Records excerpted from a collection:
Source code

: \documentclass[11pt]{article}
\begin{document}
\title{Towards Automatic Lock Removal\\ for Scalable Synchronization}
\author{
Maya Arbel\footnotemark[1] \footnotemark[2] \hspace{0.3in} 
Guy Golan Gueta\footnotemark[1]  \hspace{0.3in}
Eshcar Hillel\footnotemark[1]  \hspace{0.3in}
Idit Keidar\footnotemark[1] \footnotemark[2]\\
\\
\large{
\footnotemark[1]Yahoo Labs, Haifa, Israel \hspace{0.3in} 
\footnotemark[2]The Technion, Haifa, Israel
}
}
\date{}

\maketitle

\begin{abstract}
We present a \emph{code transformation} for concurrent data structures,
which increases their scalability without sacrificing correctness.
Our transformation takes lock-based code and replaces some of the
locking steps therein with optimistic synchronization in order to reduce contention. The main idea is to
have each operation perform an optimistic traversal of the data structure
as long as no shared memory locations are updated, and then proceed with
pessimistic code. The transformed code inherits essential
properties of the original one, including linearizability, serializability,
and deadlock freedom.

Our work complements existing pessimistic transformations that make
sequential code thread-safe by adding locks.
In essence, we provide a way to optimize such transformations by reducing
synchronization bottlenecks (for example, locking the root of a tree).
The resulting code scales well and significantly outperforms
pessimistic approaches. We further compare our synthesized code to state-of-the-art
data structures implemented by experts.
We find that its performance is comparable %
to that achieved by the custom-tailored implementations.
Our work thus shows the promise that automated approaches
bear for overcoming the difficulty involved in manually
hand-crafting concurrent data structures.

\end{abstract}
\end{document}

__WHAT TO DO__. Go to the line with "Maya Arbel\footnotemark[1] \footnotemark[2]" in the entries above and repeat every line from there through the line with "as long as no", exactly and with no other text.

__OUTPUT__.
Maya Arbel\footnotemark[1] \footnotemark[2] \hspace{0.3in} 
Guy Golan Gueta\footnotemark[1]  \hspace{0.3in}
Eshcar Hillel\footnotemark[1]  \hspace{0.3in}
Idit Keidar\footnotemark[1] \footnotemark[2]\\
\\
\large{
\footnotemark[1]Yahoo Labs, Haifa, Israel \hspace{0.3in} 
\footnotemark[2]The Technion, Haifa, Israel
}
}
\date{}

\maketitle

\begin{abstract}
We present a \emph{code transformation} for concurrent data structures,
which increases their scalability without sacrificing correctness.
Our transformation takes lock-based code and replaces some of the
locking steps therein with optimistic synchronization in order to reduce contention. The main idea is to
have each operation perform an optimistic traversal of the data structure
as long as no shared memory locations are updated, and then proceed with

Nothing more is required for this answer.